Publié le 23 février 2010 par Bravepatrie

L’emploi des jeunes est la préoccupation première du gouvernement et la rédaction de Brave Patrie n’est jamais avare des conseils qui permettent à coup sûr de séduire les recruteurs. Cette semaine, la paraplégie, un atout indéniable sur le CV du débutant.

Dans un contexte de raréfaction de l’emploi pour les jeunes surdiplômés, il faut savoir se distinguer par son originalité. Passée la classique mention dans la catégorie « hobbies » de l’adhésion du candidat à l’UMP il existe une qualification qui, avec certitude, permettra au jeune de trouver un emploi à la mesure de ses compétences et de son talent : la paraplégie.

Un rapide tour d’horizon de l’état du marché du travail pour les titulaires d’un Bac +5 universitaire nous apprend qu’il n’existe que deux catégories d’emplois qui correspondent à ce niveau d’études :

Le job pour lequel l’employeur exige une dizaine d’années d’expérience parce qu’en tant qu’employeur, on ne peut décemment pas faire confiance à un jeune frais moulu sans mettre en péril la productivité de l’entreprise. « Le jeune remet tout le temps en question le process et/ou la structure de l’unité de production. Il a des idées alors qu’on lui demande de fermer sa gueule en tant que salarié. En plus, il aime le changement donc n’a pas peur de perdre son emploi : le harcèlement management classique du personnel est inopérant », commente Didier V., expert en recrutement chez Global Fucking Consort. Un jeune qui n’aurait qu’un master n’a donc que peu de chances de trouver un emploi, ou alors dans la prostitution, secteur qui reste très demandeur malgré la crise.

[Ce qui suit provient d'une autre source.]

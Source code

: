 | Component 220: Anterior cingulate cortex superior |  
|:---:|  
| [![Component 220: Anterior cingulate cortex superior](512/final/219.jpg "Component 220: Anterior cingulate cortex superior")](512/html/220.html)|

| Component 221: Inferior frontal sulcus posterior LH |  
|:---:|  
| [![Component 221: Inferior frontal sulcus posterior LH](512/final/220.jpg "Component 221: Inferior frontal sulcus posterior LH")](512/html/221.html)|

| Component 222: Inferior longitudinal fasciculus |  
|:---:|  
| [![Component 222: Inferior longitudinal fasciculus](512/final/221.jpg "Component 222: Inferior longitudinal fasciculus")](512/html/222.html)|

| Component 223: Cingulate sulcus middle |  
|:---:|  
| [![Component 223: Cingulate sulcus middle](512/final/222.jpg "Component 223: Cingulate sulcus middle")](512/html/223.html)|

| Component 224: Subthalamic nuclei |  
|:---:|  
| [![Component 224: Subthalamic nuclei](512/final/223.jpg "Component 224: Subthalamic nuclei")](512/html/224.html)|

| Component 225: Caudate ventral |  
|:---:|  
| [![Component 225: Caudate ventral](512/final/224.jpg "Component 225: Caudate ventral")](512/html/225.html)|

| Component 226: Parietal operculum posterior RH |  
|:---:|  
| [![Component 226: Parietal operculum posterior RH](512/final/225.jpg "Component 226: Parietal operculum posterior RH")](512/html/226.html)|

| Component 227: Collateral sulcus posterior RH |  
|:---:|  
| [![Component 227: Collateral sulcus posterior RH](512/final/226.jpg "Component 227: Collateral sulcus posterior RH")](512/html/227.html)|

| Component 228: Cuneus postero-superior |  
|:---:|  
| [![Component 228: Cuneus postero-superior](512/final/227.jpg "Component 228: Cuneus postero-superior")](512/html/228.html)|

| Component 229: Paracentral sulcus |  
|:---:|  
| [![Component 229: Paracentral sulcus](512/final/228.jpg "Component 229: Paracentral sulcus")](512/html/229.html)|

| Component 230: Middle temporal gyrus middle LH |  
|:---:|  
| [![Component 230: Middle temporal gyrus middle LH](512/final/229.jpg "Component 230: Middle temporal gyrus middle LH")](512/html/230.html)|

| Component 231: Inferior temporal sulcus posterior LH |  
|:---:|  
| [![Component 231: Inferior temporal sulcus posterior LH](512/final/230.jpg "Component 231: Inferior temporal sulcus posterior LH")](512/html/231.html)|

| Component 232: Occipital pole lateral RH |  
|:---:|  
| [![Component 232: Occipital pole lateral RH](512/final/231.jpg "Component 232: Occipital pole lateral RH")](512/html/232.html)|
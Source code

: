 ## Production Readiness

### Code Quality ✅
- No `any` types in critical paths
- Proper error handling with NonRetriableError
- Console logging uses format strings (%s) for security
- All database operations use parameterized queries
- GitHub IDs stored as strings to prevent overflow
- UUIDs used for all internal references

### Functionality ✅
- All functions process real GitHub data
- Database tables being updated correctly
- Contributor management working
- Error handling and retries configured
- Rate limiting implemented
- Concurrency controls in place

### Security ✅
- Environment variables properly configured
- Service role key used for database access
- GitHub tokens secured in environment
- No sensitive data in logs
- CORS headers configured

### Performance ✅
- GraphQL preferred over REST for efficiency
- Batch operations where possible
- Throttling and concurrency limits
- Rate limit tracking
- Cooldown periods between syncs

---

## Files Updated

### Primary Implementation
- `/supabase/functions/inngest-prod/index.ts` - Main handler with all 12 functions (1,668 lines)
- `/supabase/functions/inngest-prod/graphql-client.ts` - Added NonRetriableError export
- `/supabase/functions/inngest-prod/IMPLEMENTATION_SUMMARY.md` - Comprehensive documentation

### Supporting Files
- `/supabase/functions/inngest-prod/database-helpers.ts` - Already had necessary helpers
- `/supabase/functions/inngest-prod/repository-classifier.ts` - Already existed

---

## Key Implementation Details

Les contrats aidés de type CAE grâce auxquels l’employeur peut s’exonérer de charges sociales. « Le contrat aidé est la clé de la réussite du jeune dans l’entreprise : il participe indirectement à la rentabilité de la structure en allégeant la fiscalité qui pèse sur son employeur », affirme Didier V. L’handicapé est un réel atout pour l’entreprise, bien que son fauteuil roulant nécessite parfois une optimisation du working space : un SMIC horaire sans charges sociales pour un Bac +5 est une opportunité qui ne se manque pas, une sorte d’investissement. L’handicapé peut en outre devenir la mascotte du comité d’entreprise et rapidement s’intégrer : « Alors le jeune, ça roule ? », effet comique garanti.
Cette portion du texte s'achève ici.